Your task
Keep the pictures out and restate every record exactly.

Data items
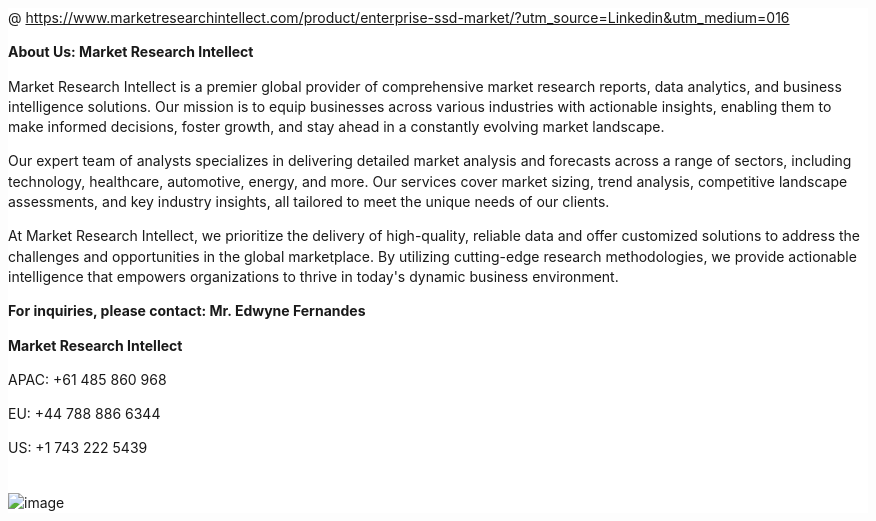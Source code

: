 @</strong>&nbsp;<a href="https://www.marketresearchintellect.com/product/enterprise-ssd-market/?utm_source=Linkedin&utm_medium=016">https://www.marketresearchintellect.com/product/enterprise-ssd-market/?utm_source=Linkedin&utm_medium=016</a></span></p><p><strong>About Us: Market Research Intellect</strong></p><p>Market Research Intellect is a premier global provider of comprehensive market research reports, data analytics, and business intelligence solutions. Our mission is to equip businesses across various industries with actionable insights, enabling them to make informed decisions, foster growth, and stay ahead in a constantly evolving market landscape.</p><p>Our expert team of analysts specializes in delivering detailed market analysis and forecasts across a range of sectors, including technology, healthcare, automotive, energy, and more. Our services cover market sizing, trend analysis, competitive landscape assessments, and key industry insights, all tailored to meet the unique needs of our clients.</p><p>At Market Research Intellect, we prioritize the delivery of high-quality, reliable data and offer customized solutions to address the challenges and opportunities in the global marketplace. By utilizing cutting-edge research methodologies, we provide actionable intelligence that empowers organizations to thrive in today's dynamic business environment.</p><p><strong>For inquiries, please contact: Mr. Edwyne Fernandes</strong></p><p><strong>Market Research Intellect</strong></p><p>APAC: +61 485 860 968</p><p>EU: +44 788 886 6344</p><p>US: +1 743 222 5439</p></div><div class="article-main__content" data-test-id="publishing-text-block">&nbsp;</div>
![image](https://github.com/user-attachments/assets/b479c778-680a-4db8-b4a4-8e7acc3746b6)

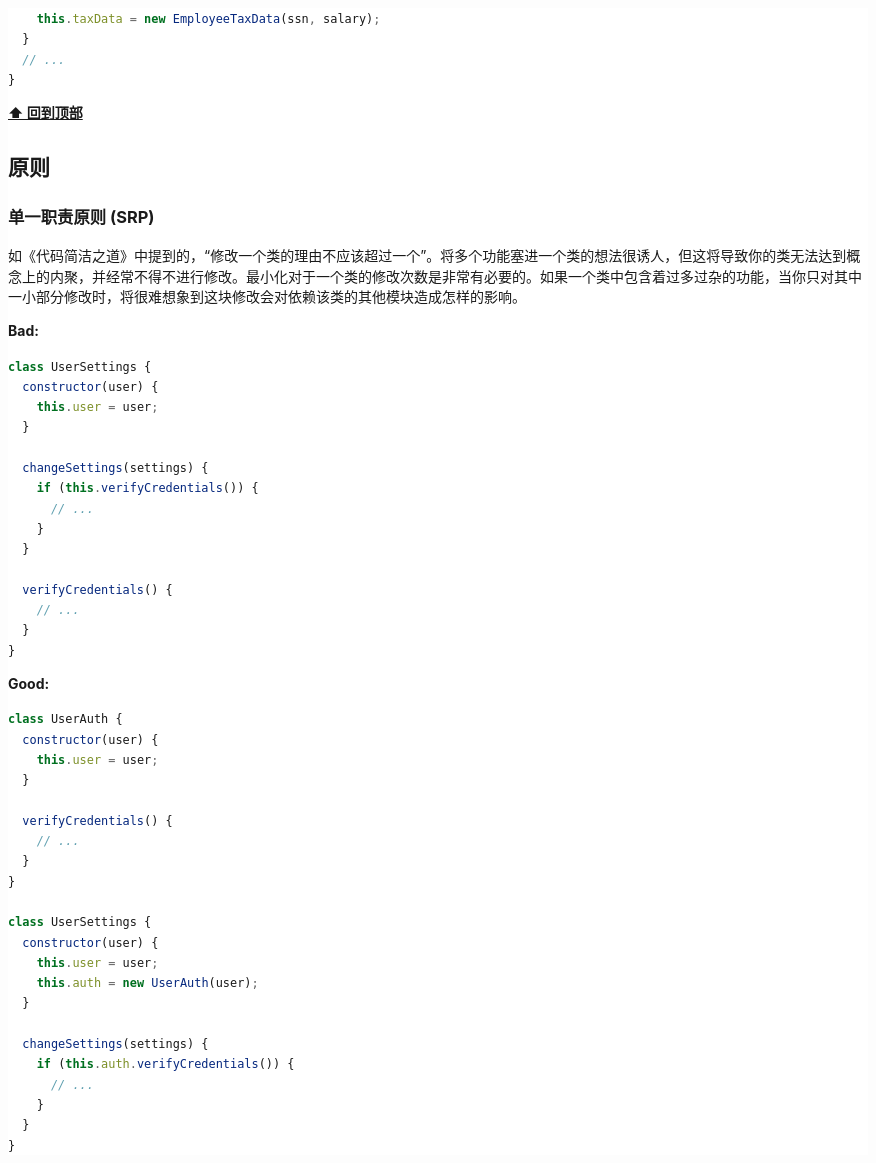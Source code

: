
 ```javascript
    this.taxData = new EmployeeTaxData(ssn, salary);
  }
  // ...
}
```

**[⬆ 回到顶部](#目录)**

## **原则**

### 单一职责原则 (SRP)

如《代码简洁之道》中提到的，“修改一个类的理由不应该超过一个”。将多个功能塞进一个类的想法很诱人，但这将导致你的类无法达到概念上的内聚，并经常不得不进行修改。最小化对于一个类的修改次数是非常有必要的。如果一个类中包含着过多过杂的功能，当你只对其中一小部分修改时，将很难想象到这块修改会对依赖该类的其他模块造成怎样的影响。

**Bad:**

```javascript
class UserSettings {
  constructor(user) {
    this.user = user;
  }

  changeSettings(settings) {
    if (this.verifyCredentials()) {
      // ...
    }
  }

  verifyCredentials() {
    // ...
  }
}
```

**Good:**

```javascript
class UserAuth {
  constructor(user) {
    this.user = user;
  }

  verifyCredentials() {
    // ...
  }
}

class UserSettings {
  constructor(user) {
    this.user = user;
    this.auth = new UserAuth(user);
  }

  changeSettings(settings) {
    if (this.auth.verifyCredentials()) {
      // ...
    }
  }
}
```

Exercise answer
Source code

: @</strong>&nbsp;<a href="https://www.marketresearchintellect.com/product/enterprise-ssd-market/?utm_source=Linkedin&utm_medium=016">https://www.marketresearchintellect.com/product/enterprise-ssd-market/?utm_source=Linkedin&utm_medium=016</a></span></p><p><strong>About Us: Market Research Intellect</strong></p><p>Market Research Intellect is a premier global provider of comprehensive market research reports, data analytics, and business intelligence solutions. Our mission is to equip businesses across various industries with actionable insights, enabling them to make informed decisions, foster growth, and stay ahead in a constantly evolving market landscape.</p><p>Our expert team of analysts specializes in delivering detailed market analysis and forecasts across a range of sectors, including technology, healthcare, automotive, energy, and more. Our services cover market sizing, trend analysis, competitive landscape assessments, and key industry insights, all tailored to meet the unique needs of our clients.</p><p>At Market Research Intellect, we prioritize the delivery of high-quality, reliable data and offer customized solutions to address the challenges and opportunities in the global marketplace. By utilizing cutting-edge research methodologies, we provide actionable intelligence that empowers organizations to thrive in today's dynamic business environment.</p><p><strong>For inquiries, please contact: Mr. Edwyne Fernandes</strong></p><p><strong>Market Research Intellect</strong></p><p>APAC: +61 485 860 968</p><p>EU: +44 788 886 6344</p><p>US: +1 743 222 5439</p></div><div class="article-main__content" data-test-id="publishing-text-block">&nbsp;</div>
![image](https://github.com/user-attachments/assets/b479c778-680a-4db8-b4a4-8e7acc3746b6)

Source code

:
 ```javascript
    this.taxData = new EmployeeTaxData(ssn, salary);
  }
  // ...
}
```

**[⬆ 回到顶部](#目录)**

## **原则**

### 单一职责原则 (SRP)

如《代码简洁之道》中提到的，“修改一个类的理由不应该超过一个”。将多个功能塞进一个类的想法很诱人，但这将导致你的类无法达到概念上的内聚，并经常不得不进行修改。最小化对于一个类的修改次数是非常有必要的。如果一个类中包含着过多过杂的功能，当你只对其中一小部分修改时，将很难想象到这块修改会对依赖该类的其他模块造成怎样的影响。

**Bad:**

```javascript
class UserSettings {
  constructor(user) {
    this.user = user;
  }

  changeSettings(settings) {
    if (this.verifyCredentials()) {
      // ...
    }
  }

  verifyCredentials() {
    // ...
  }
}
```

**Good:**

```javascript
class UserAuth {
  constructor(user) {
    this.user = user;
  }

  verifyCredentials() {
    // ...
  }
}

class UserSettings {
  constructor(user) {
    this.user = user;
    this.auth = new UserAuth(user);
  }

  changeSettings(settings) {
    if (this.auth.verifyCredentials()) {
      // ...
    }
  }
}
```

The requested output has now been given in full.